Hilliardton Marsh Rangers Bend Their Backs for Purple Loosestrife Control for Temiskaming Shores
August 13, 2014
A few weeks ago the marsh rangers were installing tree swallow boxes in the sewage lagoons in North Cobalt when we noticed some purple loosestrife growing in a field just beyond the border of the fence. While purple loosestrife is a very pretty flower it is an invasive plant that was originally found in Europe and it has a tendency to spread in wetlands and chokes out natural vegetation. While there have been a few biological controls such as introducing some non-native insects to eat the plants which makes me really really nervous.
The best method for removing purple loosestrife is to take a shovel to their shallow roots and pull them out. Loosestrife by its nature likes to have wet feet so pulling it out is not too difficult but it just takes time. Just for some added fun today the crew enjoyed perhaps the heaviest downpour of the summer and they did not have to worry about breaking into a sweat.

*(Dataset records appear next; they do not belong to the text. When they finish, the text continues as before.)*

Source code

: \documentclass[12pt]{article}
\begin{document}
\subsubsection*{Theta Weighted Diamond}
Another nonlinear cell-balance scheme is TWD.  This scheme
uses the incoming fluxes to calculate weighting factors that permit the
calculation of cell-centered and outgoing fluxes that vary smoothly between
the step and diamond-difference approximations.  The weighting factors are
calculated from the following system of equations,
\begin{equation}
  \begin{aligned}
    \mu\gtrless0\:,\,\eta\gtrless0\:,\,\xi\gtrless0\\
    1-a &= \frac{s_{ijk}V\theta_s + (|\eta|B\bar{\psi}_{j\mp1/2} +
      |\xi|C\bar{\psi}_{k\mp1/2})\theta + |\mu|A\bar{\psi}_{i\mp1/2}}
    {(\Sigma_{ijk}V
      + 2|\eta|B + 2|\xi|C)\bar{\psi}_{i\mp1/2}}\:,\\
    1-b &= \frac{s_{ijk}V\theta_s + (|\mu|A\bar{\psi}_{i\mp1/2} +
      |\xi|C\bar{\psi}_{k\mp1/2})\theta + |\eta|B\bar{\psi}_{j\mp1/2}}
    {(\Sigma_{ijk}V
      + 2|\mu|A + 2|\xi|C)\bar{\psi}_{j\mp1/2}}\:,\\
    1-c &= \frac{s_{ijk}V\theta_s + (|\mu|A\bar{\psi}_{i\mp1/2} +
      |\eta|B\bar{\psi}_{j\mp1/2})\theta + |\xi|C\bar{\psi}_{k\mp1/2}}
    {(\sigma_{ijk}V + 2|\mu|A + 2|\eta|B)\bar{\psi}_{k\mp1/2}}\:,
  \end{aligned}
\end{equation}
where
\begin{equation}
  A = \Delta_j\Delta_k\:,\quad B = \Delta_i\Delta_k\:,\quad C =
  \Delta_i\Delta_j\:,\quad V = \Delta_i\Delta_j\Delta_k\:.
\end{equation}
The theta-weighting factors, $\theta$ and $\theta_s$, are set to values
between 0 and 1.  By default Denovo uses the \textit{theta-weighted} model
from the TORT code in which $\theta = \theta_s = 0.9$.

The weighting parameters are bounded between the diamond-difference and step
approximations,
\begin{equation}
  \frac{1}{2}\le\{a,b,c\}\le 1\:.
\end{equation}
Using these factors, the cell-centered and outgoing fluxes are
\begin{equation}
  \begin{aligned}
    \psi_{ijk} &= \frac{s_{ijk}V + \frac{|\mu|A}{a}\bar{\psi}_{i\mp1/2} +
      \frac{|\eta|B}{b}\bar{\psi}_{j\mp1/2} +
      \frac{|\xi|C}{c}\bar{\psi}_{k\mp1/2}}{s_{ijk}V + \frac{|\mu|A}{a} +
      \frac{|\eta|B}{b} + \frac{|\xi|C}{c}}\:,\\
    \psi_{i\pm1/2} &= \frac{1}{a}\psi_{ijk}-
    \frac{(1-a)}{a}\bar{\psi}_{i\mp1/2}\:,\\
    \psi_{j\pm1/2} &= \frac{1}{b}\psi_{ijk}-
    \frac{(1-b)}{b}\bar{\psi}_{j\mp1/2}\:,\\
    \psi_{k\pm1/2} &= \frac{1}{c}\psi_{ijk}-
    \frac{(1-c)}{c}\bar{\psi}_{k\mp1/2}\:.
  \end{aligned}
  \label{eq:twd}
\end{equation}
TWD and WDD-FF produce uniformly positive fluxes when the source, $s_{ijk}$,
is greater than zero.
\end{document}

The marsh is enjoying this new partnership with the town and we have over 100 swallow boxes in the Newliskeard and North Cobalt sewage lagoons which are fantastic feeding and nesting areas for swallows. The tree swallow population has dropped by over a third in the last 25 years so we really appreciate the opportunity to have nest boxes up in an area that produces so much food for the young.

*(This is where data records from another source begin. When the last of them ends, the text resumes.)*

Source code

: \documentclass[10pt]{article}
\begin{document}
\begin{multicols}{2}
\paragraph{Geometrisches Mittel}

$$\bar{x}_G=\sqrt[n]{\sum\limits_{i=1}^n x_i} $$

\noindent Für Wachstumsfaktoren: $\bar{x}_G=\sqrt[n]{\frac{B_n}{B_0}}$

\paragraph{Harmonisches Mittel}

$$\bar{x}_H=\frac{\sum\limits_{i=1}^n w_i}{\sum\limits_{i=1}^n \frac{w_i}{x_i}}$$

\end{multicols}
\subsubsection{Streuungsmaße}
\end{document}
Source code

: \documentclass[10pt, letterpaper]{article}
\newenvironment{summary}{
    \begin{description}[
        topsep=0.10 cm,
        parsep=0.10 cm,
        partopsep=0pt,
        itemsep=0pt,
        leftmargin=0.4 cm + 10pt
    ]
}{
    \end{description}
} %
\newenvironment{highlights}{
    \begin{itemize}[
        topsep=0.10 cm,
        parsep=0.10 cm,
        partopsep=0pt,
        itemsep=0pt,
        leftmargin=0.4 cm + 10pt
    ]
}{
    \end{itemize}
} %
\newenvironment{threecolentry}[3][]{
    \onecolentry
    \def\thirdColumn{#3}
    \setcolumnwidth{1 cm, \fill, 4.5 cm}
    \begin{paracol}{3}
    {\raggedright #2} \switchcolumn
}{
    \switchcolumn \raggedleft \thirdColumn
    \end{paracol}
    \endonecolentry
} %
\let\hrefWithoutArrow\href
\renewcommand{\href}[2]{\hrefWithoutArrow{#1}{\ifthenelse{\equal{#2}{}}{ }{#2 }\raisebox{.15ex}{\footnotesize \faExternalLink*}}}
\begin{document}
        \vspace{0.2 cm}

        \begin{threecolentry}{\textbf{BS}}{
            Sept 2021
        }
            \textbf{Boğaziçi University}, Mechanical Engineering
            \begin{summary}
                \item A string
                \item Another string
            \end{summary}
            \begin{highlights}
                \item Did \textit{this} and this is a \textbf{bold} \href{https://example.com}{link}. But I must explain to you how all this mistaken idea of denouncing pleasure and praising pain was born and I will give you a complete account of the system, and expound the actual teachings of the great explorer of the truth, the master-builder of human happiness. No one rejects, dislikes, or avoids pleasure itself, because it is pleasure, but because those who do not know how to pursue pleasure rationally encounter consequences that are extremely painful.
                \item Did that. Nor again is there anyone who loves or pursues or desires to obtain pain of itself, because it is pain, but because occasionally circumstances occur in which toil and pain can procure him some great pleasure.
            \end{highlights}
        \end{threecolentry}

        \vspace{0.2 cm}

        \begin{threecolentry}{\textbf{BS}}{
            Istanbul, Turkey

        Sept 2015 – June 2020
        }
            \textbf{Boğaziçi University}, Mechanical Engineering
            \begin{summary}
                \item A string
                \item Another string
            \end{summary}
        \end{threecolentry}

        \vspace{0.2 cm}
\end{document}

We anticipate that we will have to go back into this area again next year to pull up the remaining loosestrife and hope we can continue to build on the goodwill we are creating with the town of Temiskaming shores as they are making their lagoons even more bird friendly. Indeed if there is another municipality that would be interested in learning how to become more bird friendly we would love to hear from you.
As for the marsh rangers I am sure they will never forget what purple loosestrife looks like
but they have the added bonus of always being on the lookout and perhaps they will have the chance to pass along what they have learned and help save our wetlands. Yes Virginia a sewage lagoon is definitely a wetland and they are used by many wetland dependent species of birds, insects, and amphibians. So thank you to Temiskaming shores and to our hard working marsh rangers they have a lot of pull!!